Your goal:
A line qualifies if it holds the string "colore". Copy every qualifying line from the records.

※

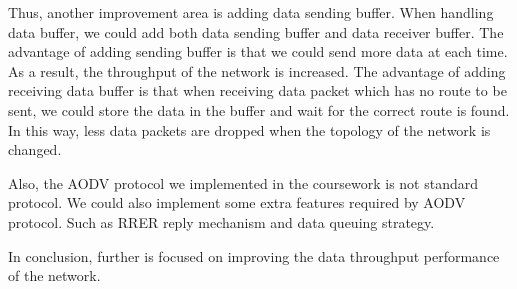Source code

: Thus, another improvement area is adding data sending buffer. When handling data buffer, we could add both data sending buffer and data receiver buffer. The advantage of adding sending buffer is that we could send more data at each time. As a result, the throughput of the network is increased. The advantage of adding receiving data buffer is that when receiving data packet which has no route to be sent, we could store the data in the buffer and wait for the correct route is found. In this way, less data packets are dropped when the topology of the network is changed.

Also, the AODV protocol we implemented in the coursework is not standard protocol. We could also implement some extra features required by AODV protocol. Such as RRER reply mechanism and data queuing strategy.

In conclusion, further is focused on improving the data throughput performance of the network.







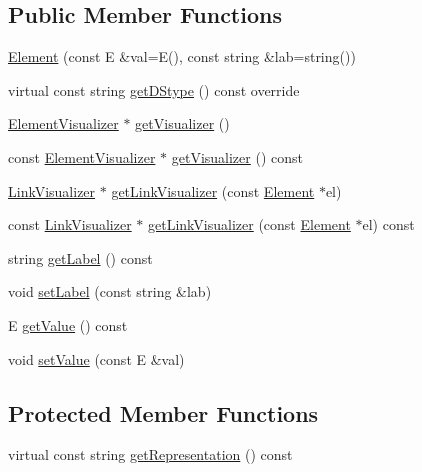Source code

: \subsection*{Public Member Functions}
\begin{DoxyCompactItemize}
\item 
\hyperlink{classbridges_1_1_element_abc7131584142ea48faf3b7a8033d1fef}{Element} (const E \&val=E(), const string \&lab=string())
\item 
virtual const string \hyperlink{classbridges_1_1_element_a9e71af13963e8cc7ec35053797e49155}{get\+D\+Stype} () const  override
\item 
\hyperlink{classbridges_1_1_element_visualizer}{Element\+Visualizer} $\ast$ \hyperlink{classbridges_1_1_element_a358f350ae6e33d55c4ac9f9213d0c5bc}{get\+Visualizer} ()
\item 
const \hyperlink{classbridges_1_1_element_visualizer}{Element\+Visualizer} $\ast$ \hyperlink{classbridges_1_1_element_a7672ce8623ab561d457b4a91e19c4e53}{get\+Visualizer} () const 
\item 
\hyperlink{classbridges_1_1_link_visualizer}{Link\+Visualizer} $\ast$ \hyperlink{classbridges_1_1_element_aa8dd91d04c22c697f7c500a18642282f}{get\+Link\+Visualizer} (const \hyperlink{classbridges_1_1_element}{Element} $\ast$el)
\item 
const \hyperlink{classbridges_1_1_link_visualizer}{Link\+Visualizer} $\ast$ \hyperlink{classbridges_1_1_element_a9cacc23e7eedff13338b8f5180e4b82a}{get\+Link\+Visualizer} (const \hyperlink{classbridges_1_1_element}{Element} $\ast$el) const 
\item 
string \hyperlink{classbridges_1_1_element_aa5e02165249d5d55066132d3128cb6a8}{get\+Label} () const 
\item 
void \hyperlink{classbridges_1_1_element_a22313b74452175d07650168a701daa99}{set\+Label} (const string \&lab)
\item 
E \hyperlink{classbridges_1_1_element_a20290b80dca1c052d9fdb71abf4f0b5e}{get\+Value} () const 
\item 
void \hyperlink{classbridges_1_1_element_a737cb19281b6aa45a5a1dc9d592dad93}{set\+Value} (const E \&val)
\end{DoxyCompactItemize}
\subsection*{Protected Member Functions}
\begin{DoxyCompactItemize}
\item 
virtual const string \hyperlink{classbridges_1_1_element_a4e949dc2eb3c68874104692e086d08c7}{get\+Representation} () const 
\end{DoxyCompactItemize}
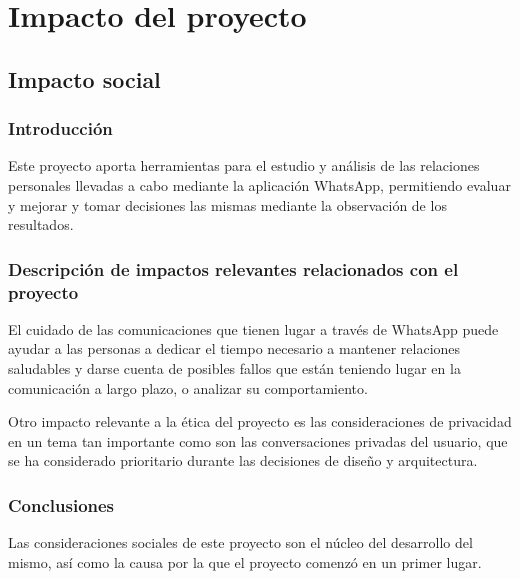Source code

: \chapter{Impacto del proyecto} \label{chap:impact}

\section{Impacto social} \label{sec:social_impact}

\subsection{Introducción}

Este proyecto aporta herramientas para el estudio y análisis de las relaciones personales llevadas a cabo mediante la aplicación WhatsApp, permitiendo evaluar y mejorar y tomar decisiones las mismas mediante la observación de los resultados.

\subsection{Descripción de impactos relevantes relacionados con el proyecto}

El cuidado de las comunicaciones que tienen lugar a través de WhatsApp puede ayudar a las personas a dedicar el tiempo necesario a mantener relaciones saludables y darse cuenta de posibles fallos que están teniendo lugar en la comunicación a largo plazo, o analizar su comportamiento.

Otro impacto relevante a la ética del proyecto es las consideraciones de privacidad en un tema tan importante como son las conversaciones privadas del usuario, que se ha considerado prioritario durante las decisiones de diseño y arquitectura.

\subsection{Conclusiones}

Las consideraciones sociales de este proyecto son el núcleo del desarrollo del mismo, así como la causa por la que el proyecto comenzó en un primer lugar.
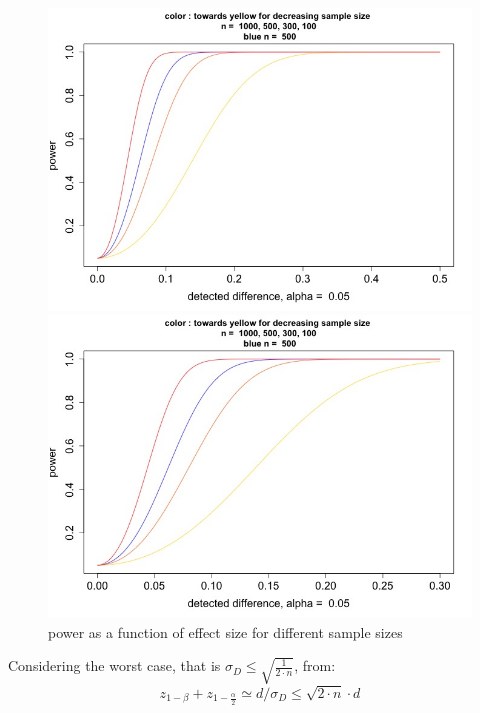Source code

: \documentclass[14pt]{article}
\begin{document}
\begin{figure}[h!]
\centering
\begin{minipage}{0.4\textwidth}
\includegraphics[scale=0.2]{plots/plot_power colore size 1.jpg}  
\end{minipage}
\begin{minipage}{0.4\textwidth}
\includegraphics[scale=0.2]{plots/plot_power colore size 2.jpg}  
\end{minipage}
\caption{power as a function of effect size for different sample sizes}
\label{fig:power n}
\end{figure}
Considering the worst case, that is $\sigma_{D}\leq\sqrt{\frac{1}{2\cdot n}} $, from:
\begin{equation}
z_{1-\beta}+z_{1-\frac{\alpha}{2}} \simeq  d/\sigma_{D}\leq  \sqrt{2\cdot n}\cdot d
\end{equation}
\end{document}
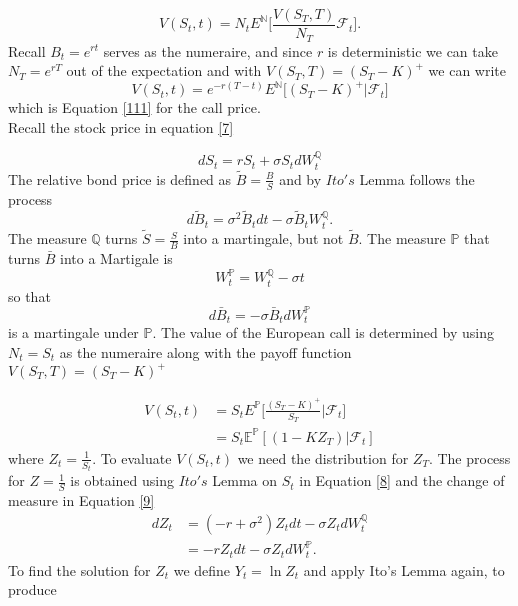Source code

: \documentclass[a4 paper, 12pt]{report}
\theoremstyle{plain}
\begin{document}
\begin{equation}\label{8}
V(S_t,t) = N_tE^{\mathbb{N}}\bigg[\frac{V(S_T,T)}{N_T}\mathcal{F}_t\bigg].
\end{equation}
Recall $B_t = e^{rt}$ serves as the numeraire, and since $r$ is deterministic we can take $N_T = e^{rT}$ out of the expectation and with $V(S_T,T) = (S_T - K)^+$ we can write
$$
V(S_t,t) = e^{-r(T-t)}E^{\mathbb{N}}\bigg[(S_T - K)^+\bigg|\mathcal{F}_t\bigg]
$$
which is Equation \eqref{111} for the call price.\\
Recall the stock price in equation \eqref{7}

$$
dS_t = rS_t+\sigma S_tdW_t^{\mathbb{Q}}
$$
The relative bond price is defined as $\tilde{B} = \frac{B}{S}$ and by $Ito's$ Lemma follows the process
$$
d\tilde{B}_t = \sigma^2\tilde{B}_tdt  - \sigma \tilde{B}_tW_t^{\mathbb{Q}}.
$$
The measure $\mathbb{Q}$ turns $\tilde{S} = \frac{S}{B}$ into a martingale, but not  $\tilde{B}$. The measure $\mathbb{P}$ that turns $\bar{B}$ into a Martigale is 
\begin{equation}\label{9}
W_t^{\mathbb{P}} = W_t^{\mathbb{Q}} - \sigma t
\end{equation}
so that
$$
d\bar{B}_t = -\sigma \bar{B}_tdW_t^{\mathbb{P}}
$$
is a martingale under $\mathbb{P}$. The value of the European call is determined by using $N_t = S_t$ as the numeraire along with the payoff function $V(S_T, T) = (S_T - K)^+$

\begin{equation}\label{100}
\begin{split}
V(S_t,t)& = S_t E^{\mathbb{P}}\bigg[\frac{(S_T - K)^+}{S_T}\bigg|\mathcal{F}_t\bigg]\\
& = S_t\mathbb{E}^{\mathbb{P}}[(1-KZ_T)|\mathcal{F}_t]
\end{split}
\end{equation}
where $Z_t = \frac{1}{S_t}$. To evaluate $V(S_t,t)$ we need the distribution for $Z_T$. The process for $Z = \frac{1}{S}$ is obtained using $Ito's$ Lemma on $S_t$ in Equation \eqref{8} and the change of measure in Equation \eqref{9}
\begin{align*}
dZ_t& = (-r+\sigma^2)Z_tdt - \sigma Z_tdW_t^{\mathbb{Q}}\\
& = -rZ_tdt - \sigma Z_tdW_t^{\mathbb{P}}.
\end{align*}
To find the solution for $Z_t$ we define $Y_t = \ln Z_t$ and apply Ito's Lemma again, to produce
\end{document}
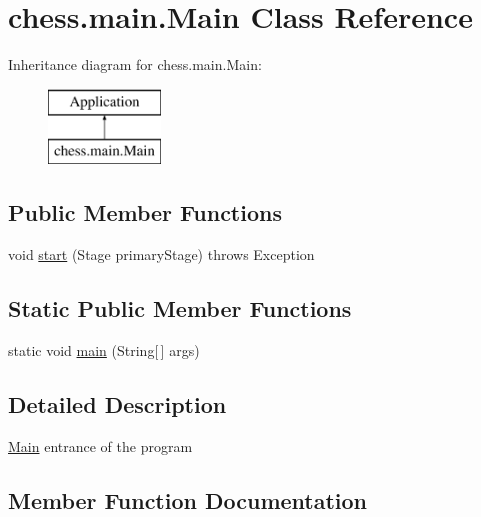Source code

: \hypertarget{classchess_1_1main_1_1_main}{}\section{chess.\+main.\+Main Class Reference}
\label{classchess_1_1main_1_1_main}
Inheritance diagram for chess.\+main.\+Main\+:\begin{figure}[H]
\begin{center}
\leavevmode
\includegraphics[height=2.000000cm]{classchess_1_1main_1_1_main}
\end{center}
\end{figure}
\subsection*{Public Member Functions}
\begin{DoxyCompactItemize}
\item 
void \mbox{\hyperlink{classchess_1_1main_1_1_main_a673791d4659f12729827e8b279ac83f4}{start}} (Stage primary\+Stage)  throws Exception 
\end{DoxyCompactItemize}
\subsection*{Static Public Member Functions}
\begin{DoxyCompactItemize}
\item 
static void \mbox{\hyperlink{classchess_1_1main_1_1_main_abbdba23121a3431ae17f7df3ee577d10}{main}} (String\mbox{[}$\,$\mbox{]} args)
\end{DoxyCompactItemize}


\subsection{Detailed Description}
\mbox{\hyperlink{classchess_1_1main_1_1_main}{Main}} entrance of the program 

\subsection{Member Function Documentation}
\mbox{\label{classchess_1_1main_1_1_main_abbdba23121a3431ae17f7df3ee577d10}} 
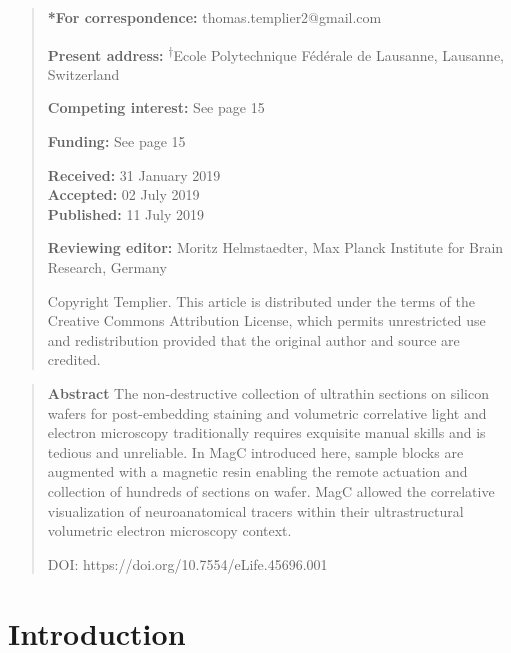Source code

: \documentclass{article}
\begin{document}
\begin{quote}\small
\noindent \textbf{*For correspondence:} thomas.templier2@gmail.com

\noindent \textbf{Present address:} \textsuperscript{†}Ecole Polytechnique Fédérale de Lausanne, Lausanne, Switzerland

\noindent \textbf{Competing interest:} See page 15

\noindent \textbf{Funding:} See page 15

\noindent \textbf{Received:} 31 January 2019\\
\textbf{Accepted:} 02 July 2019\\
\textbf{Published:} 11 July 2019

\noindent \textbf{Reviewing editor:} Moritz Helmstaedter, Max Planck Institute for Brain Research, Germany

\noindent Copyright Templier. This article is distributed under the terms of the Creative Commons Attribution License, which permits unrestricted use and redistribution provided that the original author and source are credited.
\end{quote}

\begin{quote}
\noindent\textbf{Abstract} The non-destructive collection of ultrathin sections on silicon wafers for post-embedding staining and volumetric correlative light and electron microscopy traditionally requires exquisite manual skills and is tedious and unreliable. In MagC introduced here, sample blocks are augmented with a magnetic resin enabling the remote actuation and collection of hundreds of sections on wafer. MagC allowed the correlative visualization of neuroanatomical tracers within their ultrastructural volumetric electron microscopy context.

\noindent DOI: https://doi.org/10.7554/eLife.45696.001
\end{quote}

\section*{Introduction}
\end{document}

※

Answer space:
\includegraphics[scale=0.2]{plots/plot_power colore size 1.jpg}  
\includegraphics[scale=0.2]{plots/plot_power colore size 2.jpg}  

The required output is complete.